La gauche d’opposition contre la gauche de gouvernement donc, celles qui n’ont cessé de s’affronter tout au long du quinquennat sur la ligne politique à suivre. La promesse d’un affrontement rugueux entre les deux finalistes cette semaine et dont Manuel Valls a donné un premier aperçu dimanche soir sur l’air de «moi ou le chaos ».
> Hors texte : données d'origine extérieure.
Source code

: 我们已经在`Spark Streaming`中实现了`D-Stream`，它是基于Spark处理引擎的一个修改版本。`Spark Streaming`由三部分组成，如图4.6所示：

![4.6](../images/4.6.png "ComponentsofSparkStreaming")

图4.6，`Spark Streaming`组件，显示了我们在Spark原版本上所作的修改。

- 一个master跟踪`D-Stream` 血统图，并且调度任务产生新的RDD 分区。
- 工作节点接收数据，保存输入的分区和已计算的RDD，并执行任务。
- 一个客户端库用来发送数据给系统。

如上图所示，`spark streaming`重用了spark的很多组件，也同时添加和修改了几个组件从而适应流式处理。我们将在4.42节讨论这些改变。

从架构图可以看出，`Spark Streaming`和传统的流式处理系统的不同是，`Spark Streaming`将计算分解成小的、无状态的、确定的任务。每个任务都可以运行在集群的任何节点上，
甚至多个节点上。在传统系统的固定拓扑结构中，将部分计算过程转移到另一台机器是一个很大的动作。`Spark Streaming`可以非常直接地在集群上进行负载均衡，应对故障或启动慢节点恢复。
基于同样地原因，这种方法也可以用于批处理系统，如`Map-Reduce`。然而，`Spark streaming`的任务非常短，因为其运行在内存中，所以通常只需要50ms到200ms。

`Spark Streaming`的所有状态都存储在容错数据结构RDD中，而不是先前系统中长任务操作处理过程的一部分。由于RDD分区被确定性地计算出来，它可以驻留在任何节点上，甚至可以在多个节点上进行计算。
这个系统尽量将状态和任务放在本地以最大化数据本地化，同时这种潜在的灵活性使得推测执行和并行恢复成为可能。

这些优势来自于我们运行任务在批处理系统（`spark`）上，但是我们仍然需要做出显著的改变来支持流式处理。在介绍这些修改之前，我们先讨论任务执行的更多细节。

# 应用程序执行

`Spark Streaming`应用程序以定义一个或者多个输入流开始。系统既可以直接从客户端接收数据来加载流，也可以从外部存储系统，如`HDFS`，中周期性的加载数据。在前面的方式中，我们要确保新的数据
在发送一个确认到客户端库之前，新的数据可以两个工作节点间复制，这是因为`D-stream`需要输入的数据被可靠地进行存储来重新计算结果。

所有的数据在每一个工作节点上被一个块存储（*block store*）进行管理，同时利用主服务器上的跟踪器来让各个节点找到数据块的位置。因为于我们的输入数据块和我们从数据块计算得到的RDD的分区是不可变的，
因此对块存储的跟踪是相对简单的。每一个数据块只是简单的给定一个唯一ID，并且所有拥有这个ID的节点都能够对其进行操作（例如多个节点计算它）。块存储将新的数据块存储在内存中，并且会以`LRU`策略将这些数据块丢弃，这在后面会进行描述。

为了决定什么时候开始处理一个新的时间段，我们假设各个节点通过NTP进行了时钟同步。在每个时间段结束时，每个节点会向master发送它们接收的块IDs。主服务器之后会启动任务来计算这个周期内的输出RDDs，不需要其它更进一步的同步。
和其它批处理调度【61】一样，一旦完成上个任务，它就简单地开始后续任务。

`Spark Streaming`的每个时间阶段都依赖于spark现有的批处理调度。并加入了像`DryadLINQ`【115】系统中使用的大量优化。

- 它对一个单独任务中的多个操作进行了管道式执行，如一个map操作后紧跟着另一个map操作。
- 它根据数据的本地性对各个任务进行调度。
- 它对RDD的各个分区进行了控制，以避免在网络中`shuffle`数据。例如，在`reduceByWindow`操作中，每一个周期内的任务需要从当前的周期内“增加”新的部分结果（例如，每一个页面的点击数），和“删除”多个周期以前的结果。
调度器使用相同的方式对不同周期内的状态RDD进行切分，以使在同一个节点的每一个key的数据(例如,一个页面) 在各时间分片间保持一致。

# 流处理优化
Au second tour, les électeurs auront «le choix entre la défaite assurée et la victoire possible, le choix entre les promesses irréalisables et la gauche responsable », a-t-il menacé, très ému, devant ses militants, comme sonné par la perspective de voir Benoît Hamon devenir le candidat socialiste à l’élection présidentielle. Comme sonné aussi à l’idée de devoir soutenir, comme le prévoient les statuts de la primaire, cet adversaire dont il ne partage aucune des idées. Manuel Valls a eu beau assurer que «rien n’est écrit », les résultats de ce premier tour ne plaident pas en sa faveur.
D’abord parce que très vite après son élimination, Arnaud Montebourg a annoncé qu’il voterait Benoît Hamon dimanche prochain et appelé ses électeurs «à faire de même ». À nouveau dans le rôle du troisième homme avec 17,62 %, presque le même score qu’à la primaire de 2011, Montebourg apporte la victoire mathématique à son camarade frondeur.